_Stored data_.

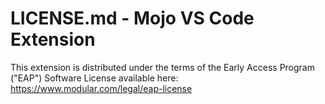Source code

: # LICENSE.md - Mojo VS Code Extension

This extension is distributed under the terms of the Early Access Program
("EAP") Software License available here:
<https://www.modular.com/legal/eap-license>
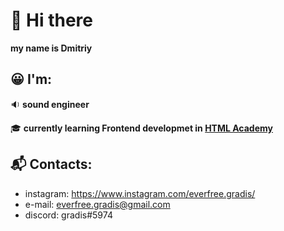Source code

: # 👋 Hi there

**my name is Dmitriy**


## :grinning: I'm:
:sound: **sound engineer**

:mortar_board: **currently learning Frontend developmet in [HTML Academy](https://htmlacademy.ru/)**


## :mailbox_with_mail: Contacts:
- instagram: https://www.instagram.com/everfree.gradis/
- e-mail: everfree.gradis@gmail.com
- discord: gradis#5974


<!-- - 👋 Hi, I’m @gradis
- 👀 I’m interested in ...
- 🌱 I’m currently learning ...
- 💞️ I’m looking to collaborate on ...
- 📫 How to reach me ... -->
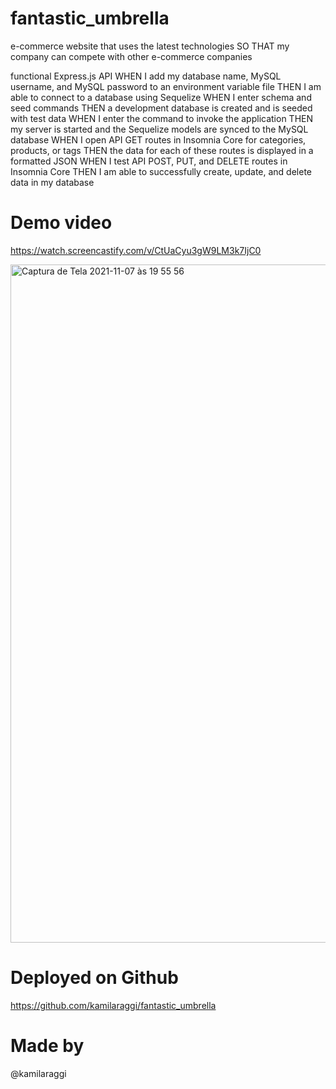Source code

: # fantastic_umbrella

e-commerce website that uses the latest technologies
SO THAT my company can compete with other e-commerce companies

functional Express.js API
WHEN I add my database name, MySQL username, and MySQL password to an environment variable file
THEN I am able to connect to a database using Sequelize
WHEN I enter schema and seed commands
THEN a development database is created and is seeded with test data
WHEN I enter the command to invoke the application
THEN my server is started and the Sequelize models are synced to the MySQL database
WHEN I open API GET routes in Insomnia Core for categories, products, or tags
THEN the data for each of these routes is displayed in a formatted JSON
WHEN I test API POST, PUT, and DELETE routes in Insomnia Core
THEN I am able to successfully create, update, and delete data in my database

# Demo video
https://watch.screencastify.com/v/CtUaCyu3gW9LM3k7IjC0

<img width="1085" alt="Captura de Tela 2021-11-07 às 19 55 56" src="https://user-images.githubusercontent.com/84299745/140669235-faaa7bf1-f97a-4e02-a5e1-983f692490f7.png">

# Deployed on Github
https://github.com/kamilaraggi/fantastic_umbrella

# Made by
@kamilaraggi
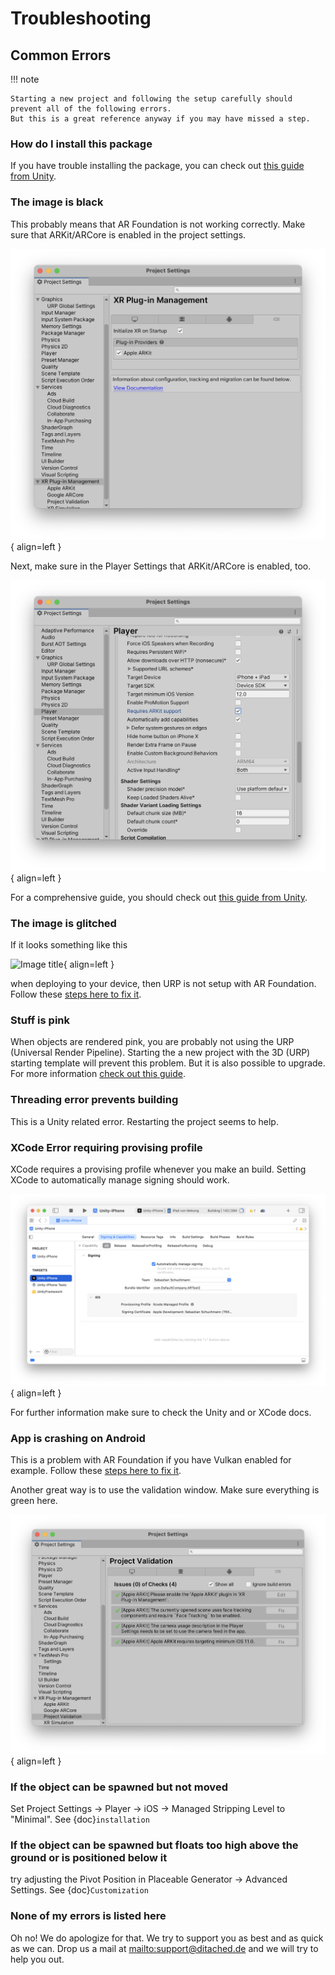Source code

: # Troubleshooting

## Common Errors


!!! note

    Starting a new project and following the setup carefully should prevent all of the following errors.
    But this is a great reference anyway if you may have missed a step.

### How do I install this package

If you have trouble installing the package, you can check out [this guide from Unity](https://docs.unity3d.com/Manual/upm-ui-import.html).

### The image is black

This probably means that AR Foundation is not working correctly. Make sure that ARKit/ARCore is enabled in the project settings.

![Image title](images/ARPlugin.png){ align=left }

Next, make sure in the Player Settings that ARKit/ARCore is enabled, too.

![Image title](images/ARKitEnabled.png){ align=left }

For a comprehensive guide, you should check out [this guide from Unity](https://docs.unity3d.com/Packages/com.unity.xr.arfoundation@5.0/manual/project-setup/install-arfoundation.html).

### The image is glitched

If it looks something like this

![Image title](images/Glitch.jpeg){ align=left }

when deploying to your device, then URP is not setup with AR Foundation.
Follow these [steps here to fix it](https://docs.unity3d.com/Packages/com.unity.xr.arfoundation@5.0/manual/project-setup/universal-render-pipeline.html).

### Stuff is pink

When objects are rendered pink, you are probably not using the URP (Universal Render Pipeline). Starting the a new project with the 3D (URP) starting template will prevent this problem. But it is also possible to upgrade.
For more information [check out this guide](https://docs.unity3d.com/Packages/com.unity.render-pipelines.universal@15.0/manual/InstallURPIntoAProject.html).

### Threading error prevents building

This is a Unity related error. Restarting the project seems to help.

### XCode Error requiring provising profile

XCode requires a provising profile whenever you make an build. Setting XCode to automatically manage signing should work.

![Image title](images/XCodeSigning.png){ align=left }

For further information make sure to check the Unity and or XCode docs.

### App is crashing on Android

This is a problem with AR Foundation if you have Vulkan enabled for example.
Follow these [steps here to fix it](https://docs.unity3d.com/Packages/com.unity.xr.arcore@5.0/manual/project-configuration-arcore.html).

Another great way is to use the validation window. Make sure everything is green here.

![Image title](images/Validation.png){ align=left }

### If the object can be spawned but not moved

Set Project Settings -> Player -> iOS -> Managed Stripping Level to "Minimal". See {doc}`installation`

### If the object can be spawned but floats too high above the ground or is positioned below it

try adjusting the Pivot Position in Placeable Generator -> Advanced Settings.
See {doc}`Customization`

### None of my errors is listed here

Oh no! We do apologize for that. We try to support you as best and as quick as we can. Drop us a mail at <mailto:support@ditached.de> and we will try to help you out.
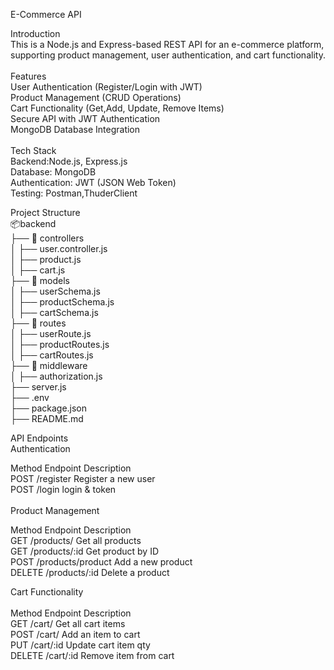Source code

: E-Commerce API <br>

Introduction <br>
This is a Node.js and Express-based REST API for an e-commerce platform, supporting product management, user authentication, and cart functionality.<br>
<br>
Features<br>
User Authentication (Register/Login with JWT)<br>
Product Management (CRUD Operations)<br>
Cart Functionality (Get,Add, Update, Remove Items)<br>
Secure API with JWT Authentication<br>
MongoDB Database Integration<br>
<br>
Tech Stack <br>
Backend:Node.js, Express.js <br>
Database: MongoDB <br>
Authentication: JWT (JSON Web Token) <br>
Testing: Postman,ThuderClient <br>

 Project Structure <br>
📦backend <br>
├── 📂 controllers <br>
│   ├── user.controller.js <br>
│   ├── product.js <br>
│   ├── cart.js <br>
├── 📂 models <br>
│   ├── userSchema.js <br>
│   ├── productSchema.js <br>
│   ├── cartSchema.js <br>
├── 📂 routes <br>
│   ├── userRoute.js <br>
│   ├── productRoutes.js <br>
│   ├── cartRoutes.js <br>
├── 📂 middleware <br>
│   ├── authorization.js <br>
├── server.js <br>
├── .env <br>
├── package.json <br>
├── README.md <br>

API Endpoints <br>
Authentication <br>

Method     Endpoint          Description <br>
POST       /register         Register a new user <br>
POST       /login            login & token <br>
<br>
Product Management<br>

Method    Endpoint           Description <br>
GET       /products/         Get all products <br>
GET       /products/:id      Get product by ID <br>
POST      /products/product  Add a new product <br>
DELETE    /products/:id      Delete a product <br>

Cart Functionality <br>
<br>
Method     Endpoint         Description<br>
GET        /cart/           Get all cart items<br>
POST       /cart/           Add an item to cart<br>
PUT        /cart/:id        Update cart item qty<br>
DELETE     /cart/:id        Remove item from cart<br>
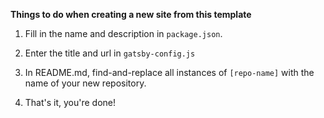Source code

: **Things to do when creating a new site from this template**

1. Fill in the name and description in `package.json`.

2. Enter the title and url in `gatsby-config.js`

3. In README.md, find-and-replace all instances of `[repo-name]` with the name of your new repository.

4. That's it, you're done!

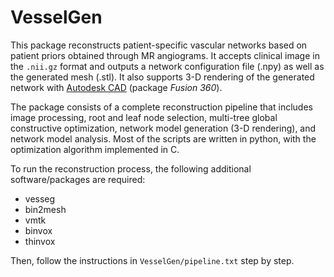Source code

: # VesselGen

This package reconstructs patient-specific vascular networks based on patient priors obtained through MR angiograms. It accepts clinical image in the `.nii.gz` format and outputs a network configuration file (.npy) as well as the generated mesh (.stl). It also supports 3-D rendering of the generated network with [Autodesk CAD](https://www.autodesk.in/) (package *Fusion 360*).

The package consists of a complete reconstruction pipeline that includes image processing, root and leaf node selection, multi-tree global constructive optimization, network model generation (3-D rendering), and network model analysis. Most of the scripts are written in python, with the optimization algorithm implemented in C.

To run the reconstruction process, the following additional software/packages are required:
* vesseg
* bin2mesh
* vmtk
* binvox
* thinvox

Then, follow the instructions in `VesselGen/pipeline.txt` step by step.
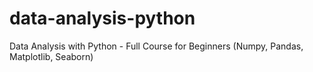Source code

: # data-analysis-python
Data Analysis with Python - Full Course for Beginners (Numpy, Pandas, Matplotlib, Seaborn)
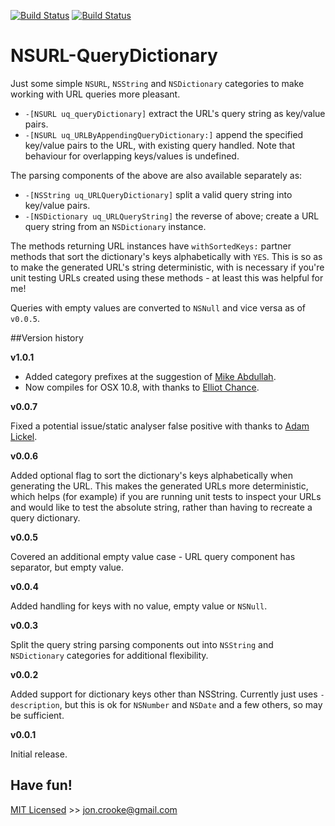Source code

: [![Build Status](https://travis-ci.org/itsthejb/NSURL-QueryDictionary.svg?branch=master)](https://travis-ci.org/itsthejb/NSURL-QueryDictionary)
[![Build Status](https://travis-ci.org/itsthejb/NSURL-QueryDictionary.svg?branch=develop)](https://travis-ci.org/itsthejb/NSURL-QueryDictionary)

NSURL-QueryDictionary
=====================

Just some simple `NSURL`, `NSString` and `NSDictionary` categories to make working with URL queries more pleasant.

* `-[NSURL uq_queryDictionary]` extract the URL's query string as key/value pairs.
* `-[NSURL uq_URLByAppendingQueryDictionary:]` append the specified key/value pairs to the URL, with existing query handled. Note that behaviour for overlapping keys/values is undefined.

The parsing components of the above are also available separately as:

* `-[NSString uq_URLQueryDictionary]` split a valid query string into key/value pairs.
* `-[NSDictionary uq_URLQueryString]` the reverse of above; create a URL query string from an `NSDictionary` instance.

The methods returning URL instances have `withSortedKeys:` partner methods that sort the dictionary's keys alphabetically with `YES`. This is so as to make the generated URL's string deterministic, with is necessary if you're unit testing URLs created using these methods - at least this was helpful for me!

Queries with empty values are converted to `NSNull` and vice versa as of `v0.0.5`.

##Version history

**v1.0.1**

* Added category prefixes at the suggestion of [Mike Abdullah](https://github.com/mikeabdullah).
* Now compiles for OSX 10.8, with thanks to [Elliot Chance](https://github.com/elliotchance).

**v0.0.7**

Fixed a potential issue/static analyser false positive with thanks to [Adam Lickel](https://github.com/lickel).

**v0.0.6**

Added optional flag to sort the dictionary's keys alphabetically when generating the URL. This makes the generated URLs more deterministic, which helps (for example) if you are running unit tests to inspect your URLs and would like to test the absolute string, rather than having to recreate a query dictionary.

**v0.0.5**

Covered an additional empty value case - URL query component has separator, but empty value.

**v0.0.4**

Added handling for keys with no value, empty value or `NSNull`.

**v0.0.3**

Split the query string parsing components out into `NSString` and `NSDictionary` categories for additional flexibility.

**v0.0.2**

Added support for dictionary keys other than NSString. Currently just uses `-description`, but this is ok for `NSNumber` and `NSDate` and a few others, so may be sufficient.

**v0.0.1**

Initial release.

Have fun!
---------

[MIT Licensed](http://jc.mit-license.org/) >> [jon.crooke@gmail.com](mailto:jon.crooke@gmail.com)
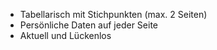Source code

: - Tabellarisch mit Stichpunkten (max. 2 Seiten)
- Persönliche Daten auf jeder Seite
- Aktuell und Lückenlos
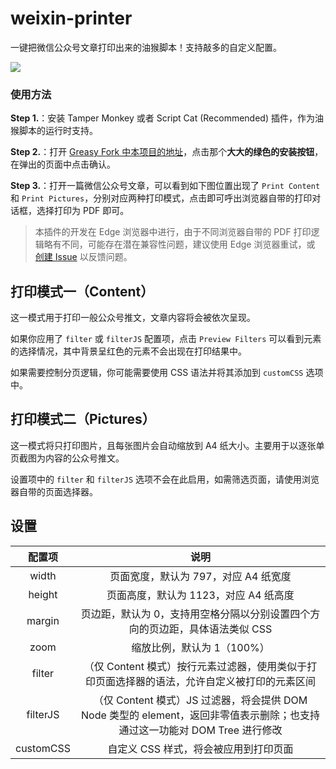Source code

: # weixin-printer

一键把微信公众号文章打印出来的油猴脚本！支持敲多的自定义配置。

![](https://static.memset0.cn/img/v5/2022/10/04/633b16a0182db.png)

### 使用方法

**Step 1.**：安装 Tamper Monkey 或者 Script Cat (Recommended) 插件，作为油猴脚本的运行时支持。

**Step 2.**：打开 [Greasy Fork 中本项目的地址](https://greasyfork.org/zh-CN/scripts/452438-%E5%BE%AE%E4%BF%A1%E5%85%AC%E4%BC%97%E5%8F%B7-pdf-%E5%AF%BC%E5%87%BA%E8%84%9A%E6%9C%AC)，点击那个**大大的绿色的安装按钮**，在弹出的页面中点击确认。

**Step 3.**：打开一篇微信公众号文章，可以看到如下图位置出现了 `Print Content` 和 `Print Pictures`，分别对应两种打印模式，点击即可呼出浏览器自带的打印对话框，选择打印为 PDF 即可。

> 本插件的开发在 Edge 浏览器中进行，由于不同浏览器自带的 PDF 打印逻辑略有不同，可能存在潜在兼容性问题，建议使用 Edge 浏览器重试，或 [创建 Issue](https://github.com/memset0/weixin-print-to-pdf/issues/new) 以反馈问题。

## 打印模式一（Content）

这一模式用于打印一般公众号推文，文章内容将会被依次呈现。

如果你应用了 `filter` 或 `filterJS` 配置项，点击 `Preview Filters` 可以看到元素的选择情况，其中背景呈红色的元素不会出现在打印结果中。

如果需要控制分页逻辑，你可能需要使用 CSS 语法并将其添加到 `customCSS` 选项中。

## 打印模式二（Pictures）

这一模式将只打印图片，且每张图片会自动缩放到 A4 纸大小。主要用于以逐张单页截图为内容的公众号推文。

设置项中的 `filter` 和 `filterJS` 选项不会在此启用，如需筛选页面，请使用浏览器自带的页面选择器。

## 设置

|  配置项   |                                                            说明                                                            |
|:---------:|:--------------------------------------------------------------------------------------------------------------------------:|
|   width   |                                            页面宽度，默认为 797，对应 A4 纸宽度                                            |
|  height   |                                           页面高度，默认为 1123，对应 A4 纸高度                                            |
|  margin   |                        页边距，默认为 0，支持用空格分隔以分别设置四个方向的页边距，具体语法类似 CSS                        |
|   zoom    |                                                 缩放比例，默认为 1（100%）                                                 |
|  filter   |                 （仅 Content 模式）按行元素过滤器，使用类似于打印页面选择器的语法，允许自定义被打印的元素区间                  |
| filterJS  | （仅 Content 模式）JS 过滤器，将会提供 DOM Node 类型的 element，返回非零值表示删除；也支持通过这一功能对 DOM Tree 进行修改 |
| customCSS |                                           自定义 CSS 样式，将会被应用到打印页面                                            |
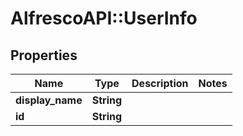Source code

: # AlfrescoAPI::UserInfo

## Properties
Name | Type | Description | Notes
------------ | ------------- | ------------- | -------------
**display_name** | **String** |  | 
**id** | **String** |  | 


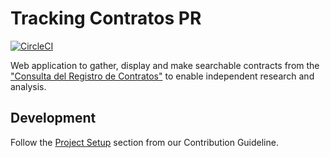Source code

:# Tracking Contratos PR

[![CircleCI](https://circleci.com/gh/TheIndexingProject/contratospr-api.svg?style=svg)](https://circleci.com/gh/TheIndexingProject/contratospr-api)

Web application to gather, display and make searchable contracts from the ["Consulta del Registro de Contratos"](https://consultacontratos.ocpr.gov.pr/) to enable independent research and analysis.

## Development

Follow the [Project Setup](https://github.com/TheIndexingProject/contratospr-api/blob/master/CONTRIBUTING.md#project-setup) section from our Contribution Guideline.

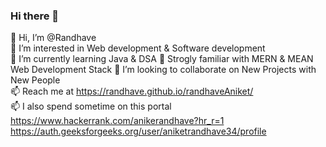 ### Hi there 👋


<!-- **Randhave/Randhave** is a ✨ _special_ ✨ repository because its `README.md` (this file) appears on your GitHub profile.

Here are some ideas to get you started:
  -->
👋 Hi, I’m @Randhave                                                                                                                                                               
👀 I’m interested in Web development & Software development                                                                                                                       
🌱 I’m currently learning Java & DSA 
🤝 Strogly familiar with MERN & MEAN Web Development Stack
💞️ I’m looking to collaborate on New Projects with New People                                                                                                                     
📫 Reach me at https://randhave.github.io/randhaveAniket/                                                                                                                         
📫 I also spend sometime on this portal https://www.hackerrank.com/anikerandhave?hr_r=1                                                                                                                                     https://auth.geeksforgeeks.org/user/aniketrandhave34/profile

_EXERCISE DETAILS_. Whenever the word "MongoDB" shows up in a line of the entries above, copy that line.

_RESPONSE AREA_.
MongoDB Database Integration<br>
Database: MongoDB <br>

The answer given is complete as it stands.